§ **EXERCISE AIM**
The copy you return should hold only the lines from the top of the data below through the line with "Free for personal", each duplicated exactly and with no pictures.

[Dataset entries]

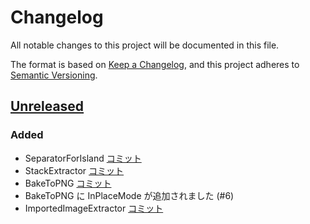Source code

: # Changelog

All notable changes to this project will be documented in this file.

The format is based on [Keep a Changelog](https://keepachangelog.com/en/1.0.0/),
and this project adheres to [Semantic Versioning](https://semver.org/spec/v2.0.0.html).

## [Unreleased](https://github.com/ReinaS-64892/TexTransTool/compare/v0.7.7...HEAD)

### Added

- SeparatorForIsland [コミット](https://github.com/ReinaS-64892/TTT-DestructiveTextureUtilities/commit/acfcafaa3c150bfdefd89433a3dcfa1a697e925f)
- StackExtractor [コミット](https://github.com/ReinaS-64892/TTT-DestructiveTextureUtilities/commit/4d2883051aa1ab4628d782c00459da9f4c6c7430)
- BakeToPNG [コミット](https://github.com/ReinaS-64892/TTT-DestructiveTextureUtilities/commit/c8d65da6e1d84bc81f067ab9964e86cd2525140a)
- BakeToPNG に InPlaceMode が追加されました (#6)
- ImportedImageExtractor [コミット](https://github.com/ReinaS-64892/TTT-DestructiveTextureUtilities/commit/cca1f4330ff0fdc229c0f06f9bf29a731a4499e0)
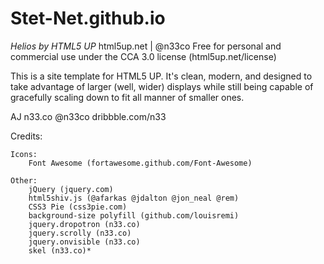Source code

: Stet-Net.github.io
==================

*Helios by HTML5 UP*
html5up.net | @n33co
Free for personal and commercial use under the CCA 3.0 license (html5up.net/license)

This is a site template for HTML5 UP. It's clean, modern, and designed
to take advantage of larger (well, wider) displays while still being capable of gracefully
scaling down to fit all manner of smaller ones.

AJ
n33.co @n33co dribbble.com/n33


Credits:
		
	Icons:
		Font Awesome (fortawesome.github.com/Font-Awesome)

	Other:
		jQuery (jquery.com)
		html5shiv.js (@afarkas @jdalton @jon_neal @rem)
		CSS3 Pie (css3pie.com)
		background-size polyfill (github.com/louisremi)
		jquery.dropotron (n33.co)
		jquery.scrolly (n33.co)
		jquery.onvisible (n33.co)
		skel (n33.co)*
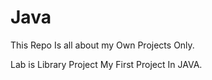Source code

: # Java
This Repo Is all about my Own Projects Only. 


Lab is Library Project My First Project In JAVA.
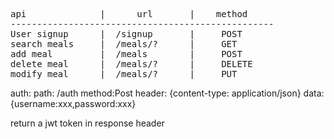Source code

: <pre>
api              |      url       |    method
--------------------------------------------------
User signup      |  /signup       |     POST
search meals     |  /meals/?      |     GET
add meal         |  /meals        |     POST
delete meal      |  /meals/?      |     DELETE
modify meal      |  /meals/?      |     PUT
</pre>

auth:
path: /auth
method:Post
header: {content-type: application/json}
data: {username:xxx,password:xxx}

return a jwt token in response header 




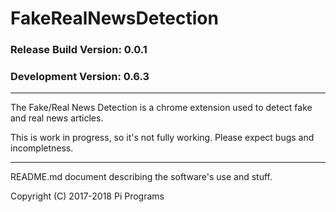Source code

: # FakeRealNewsDetection

### Release Build Version: 0.0.1
### Development Version: 0.6.3
-----
The Fake/Real News Detection is a chrome extension used to detect fake and real news articles.

This is work in progress, so it's not fully working. Please expect bugs and incompletness.

-----
README.md document describing the software's use and stuff.

Copyright (C) 2017-2018 Pi Programs
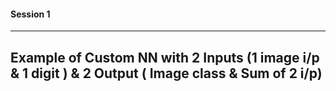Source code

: #### Session 1 
***
## Example of Custom NN with 2 Inputs (1 image i/p & 1 digit ) & 2 Output ( Image class & Sum of 2 i/p)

§ **PROBLEM SOLUTION**
Source code

: # Changelog

All notable changes to this project will be documented in this file.

The format is based on [Keep a Changelog](https://keepachangelog.com/en/1.0.0/),
and this project adheres to [Semantic Versioning](https://semver.org/spec/v2.0.0.html).

## [Unreleased](https://github.com/ReinaS-64892/TexTransTool/compare/v0.7.7...HEAD)

### Added

- SeparatorForIsland [コミット](https://github.com/ReinaS-64892/TTT-DestructiveTextureUtilities/commit/acfcafaa3c150bfdefd89433a3dcfa1a697e925f)
- StackExtractor [コミット](https://github.com/ReinaS-64892/TTT-DestructiveTextureUtilities/commit/4d2883051aa1ab4628d782c00459da9f4c6c7430)
- BakeToPNG [コミット](https://github.com/ReinaS-64892/TTT-DestructiveTextureUtilities/commit/c8d65da6e1d84bc81f067ab9964e86cd2525140a)
- BakeToPNG に InPlaceMode が追加されました (#6)
- ImportedImageExtractor [コミット](https://github.com/ReinaS-64892/TTT-DestructiveTextureUtilities/commit/cca1f4330ff0fdc229c0f06f9bf29a731a4499e0)
Source code

: Stet-Net.github.io
==================

*Helios by HTML5 UP*
html5up.net | @n33co
Free for personal and commercial use under the CCA 3.0 license (html5up.net/license)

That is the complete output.